Collection entries
_ _ _ _ _

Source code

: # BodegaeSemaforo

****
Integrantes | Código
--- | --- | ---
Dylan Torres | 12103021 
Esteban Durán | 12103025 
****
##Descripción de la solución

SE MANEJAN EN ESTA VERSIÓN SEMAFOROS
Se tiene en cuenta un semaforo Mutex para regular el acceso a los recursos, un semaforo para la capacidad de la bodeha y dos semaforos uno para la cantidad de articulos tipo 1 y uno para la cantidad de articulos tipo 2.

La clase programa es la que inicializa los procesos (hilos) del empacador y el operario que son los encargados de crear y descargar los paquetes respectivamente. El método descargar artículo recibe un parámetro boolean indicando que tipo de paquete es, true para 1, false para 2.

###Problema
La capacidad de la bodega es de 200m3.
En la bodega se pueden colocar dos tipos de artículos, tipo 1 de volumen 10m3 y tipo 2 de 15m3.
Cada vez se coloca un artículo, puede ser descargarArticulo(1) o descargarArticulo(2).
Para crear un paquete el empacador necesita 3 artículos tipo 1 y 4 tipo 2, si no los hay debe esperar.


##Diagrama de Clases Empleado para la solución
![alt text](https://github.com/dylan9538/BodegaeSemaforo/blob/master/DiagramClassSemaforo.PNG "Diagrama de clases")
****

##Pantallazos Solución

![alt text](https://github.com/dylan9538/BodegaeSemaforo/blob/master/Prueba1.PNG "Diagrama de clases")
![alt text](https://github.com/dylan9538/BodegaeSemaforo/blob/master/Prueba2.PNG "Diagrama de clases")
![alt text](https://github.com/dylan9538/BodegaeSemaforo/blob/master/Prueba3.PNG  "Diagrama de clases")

_ _ _ _ _

[Exercise goal] Each line in the data that holds the string "blob" should be found and copied.

[Task output]
![alt text](https://github.com/dylan9538/BodegaeSemaforo/blob/master/DiagramClassSemaforo.PNG "Diagrama de clases")
![alt text](https://github.com/dylan9538/BodegaeSemaforo/blob/master/Prueba1.PNG "Diagrama de clases")
![alt text](https://github.com/dylan9538/BodegaeSemaforo/blob/master/Prueba2.PNG "Diagrama de clases")
![alt text](https://github.com/dylan9538/BodegaeSemaforo/blob/master/Prueba3.PNG  "Diagrama de clases")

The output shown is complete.